# What to work on:
Below are the records; give again exactly the line with "But kill not all together.", the line with "From niggard nature fall, yet rich conceit", and each line that lies between them, and nothing besides.

==== Extracted data

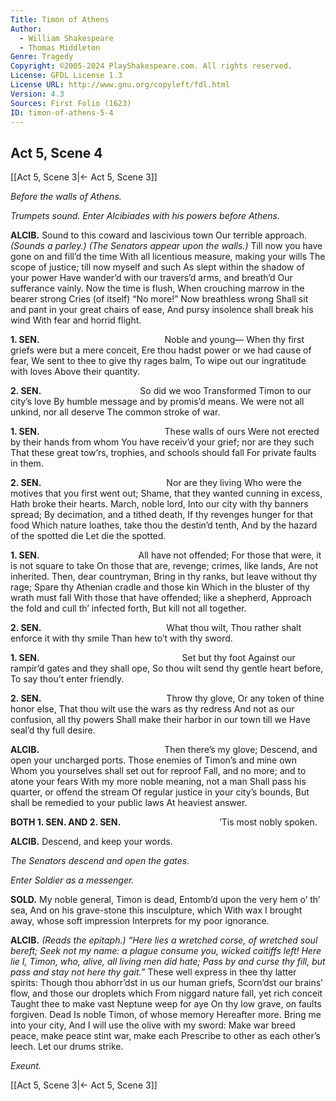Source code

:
 ```yaml
---
Title: Timon of Athens
Author: 
  - William Shakespeare
  - Thomas Middleton
Genre: Tragedy
Copyright: ©2005-2024 PlayShakespeare.com. All rights reserved.
License: GFDL License 1.3
License URL: http://www.gnu.org/copyleft/fdl.html
Version: 4.3
Sources: First Folio (1623)
ID: timon-of-athens-5-4
---
```


## Act 5, Scene 4
[[Act 5, Scene 3|← Act 5, Scene 3]]

*Before the walls of Athens.*

*Trumpets sound. Enter Alcibiades with his powers before Athens.*

**ALCIB.**
Sound to this coward and lascivious town
Our terrible approach.
*(Sounds a parley.)*
*(The Senators appear upon the walls.)*
Till now you have gone on and fill’d the time
With all licentious measure, making your wills
The scope of justice; till now myself and such
As slept within the shadow of your power
Have wander’d with our travers’d arms, and breath’d
Our sufferance vainly. Now the time is flush,
When crouching marrow in the bearer strong
Cries (of itself) “No more!” Now breathless wrong
Shall sit and pant in your great chairs of ease,
And pursy insolence shall break his wind
With fear and horrid flight.

**1. SEN.**
              Noble and young⁠—
When thy first griefs were but a mere conceit,
Ere thou hadst power or we had cause of fear,
We sent to thee to give thy rages balm,
To wipe out our ingratitude with loves
Above their quantity.

**2. SEN.**
           So did we woo
Transformed Timon to our city’s love
By humble message and by promis’d means.
We were not all unkind, nor all deserve
The common stroke of war.

**1. SEN.**
              These walls of ours
Were not erected by their hands from whom
You have receiv’d your grief; nor are they such
That these great tow’rs, trophies, and schools should fall
For private faults in them.

**2. SEN.**
              Nor are they living
Who were the motives that you first went out;
Shame, that they wanted cunning in excess,
Hath broke their hearts. March, noble lord,
Into our city with thy banners spread;
By decimation, and a tithed death,
If thy revenges hunger for that food
Which nature loathes, take thou the destin’d tenth,
And by the hazard of the spotted die
Let die the spotted.

**1. SEN.**
           All have not offended;
For those that were, it is not square to take
On those that are, revenge; crimes, like lands,
Are not inherited. Then, dear countryman,
Bring in thy ranks, but leave without thy rage;
Spare thy Athenian cradle and those kin
Which in the bluster of thy wrath must fall
With those that have offended; like a shepherd,
Approach the fold and cull th’ infected forth,
But kill not all together.

**2. SEN.**
              What thou wilt,
Thou rather shalt enforce it with thy smile
Than hew to’t with thy sword.

**1. SEN.**
                Set but thy foot
Against our rampir’d gates and they shall ope,
So thou wilt send thy gentle heart before,
To say thou’t enter friendly.

**2. SEN.**
              Throw thy glove,
Or any token of thine honor else,
That thou wilt use the wars as thy redress
And not as our confusion, all thy powers
Shall make their harbor in our town till we
Have seal’d thy full desire.

**ALCIB.**
              Then there’s my glove;
Descend, and open your uncharged ports.
Those enemies of Timon’s and mine own
Whom you yourselves shall set out for reproof
Fall, and no more; and to atone your fears
With my more noble meaning, not a man
Shall pass his quarter, or offend the stream
Of regular justice in your city’s bounds,
But shall be remedied to your public laws
At heaviest answer.

**BOTH 1. SEN. AND 2. SEN.**
           ’Tis most nobly spoken.

**ALCIB.**
Descend, and keep your words.

*The Senators descend and open the gates.*

*Enter Soldier as a messenger.*

**SOLD.**
My noble general, Timon is dead,
Entomb’d upon the very hem o’ th’ sea,
And on his grave-stone this insculpture, which
With wax I brought away, whose soft impression
Interprets for my poor ignorance.

**ALCIB.**
*(Reads the epitaph.)*
*“Here lies a wretched corse, of wretched soul bereft;*
*Seek not my name: a plague consume you, wicked caitiffs left!*
*Here lie I, Timon, who, alive, all living men did hate;*
*Pass by and curse thy fill, but pass and stay not here thy gait.”*
These well express in thee thy latter spirits:
Though thou abhorr’dst in us our human griefs,
Scorn’dst our brains’ flow, and those our droplets which
From niggard nature fall, yet rich conceit
Taught thee to make vast Neptune weep for aye
On thy low grave, on faults forgiven. Dead
Is noble Timon, of whose memory
Hereafter more. Bring me into your city,
And I will use the olive with my sword:
Make war breed peace, make peace stint war, make each
Prescribe to other as each other’s leech.
Let our drums strike.

*Exeunt.*

[[Act 5, Scene 3|← Act 5, Scene 3]]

========

# Task result:
But kill not all together.

**2. SEN.**
              What thou wilt,
Thou rather shalt enforce it with thy smile
Than hew to’t with thy sword.

**1. SEN.**
                Set but thy foot
Against our rampir’d gates and they shall ope,
So thou wilt send thy gentle heart before,
To say thou’t enter friendly.

**2. SEN.**
              Throw thy glove,
Or any token of thine honor else,
That thou wilt use the wars as thy redress
And not as our confusion, all thy powers
Shall make their harbor in our town till we
Have seal’d thy full desire.

**ALCIB.**
              Then there’s my glove;
Descend, and open your uncharged ports.
Those enemies of Timon’s and mine own
Whom you yourselves shall set out for reproof
Fall, and no more; and to atone your fears
With my more noble meaning, not a man
Shall pass his quarter, or offend the stream
Of regular justice in your city’s bounds,
But shall be remedied to your public laws
At heaviest answer.

**BOTH 1. SEN. AND 2. SEN.**
           ’Tis most nobly spoken.

**ALCIB.**
Descend, and keep your words.

*The Senators descend and open the gates.*

*Enter Soldier as a messenger.*

**SOLD.**
My noble general, Timon is dead,
Entomb’d upon the very hem o’ th’ sea,
And on his grave-stone this insculpture, which
With wax I brought away, whose soft impression
Interprets for my poor ignorance.

**ALCIB.**
*(Reads the epitaph.)*
*“Here lies a wretched corse, of wretched soul bereft;*
*Seek not my name: a plague consume you, wicked caitiffs left!*
*Here lie I, Timon, who, alive, all living men did hate;*
*Pass by and curse thy fill, but pass and stay not here thy gait.”*
These well express in thee thy latter spirits:
Though thou abhorr’dst in us our human griefs,
Scorn’dst our brains’ flow, and those our droplets which
From niggard nature fall, yet rich conceit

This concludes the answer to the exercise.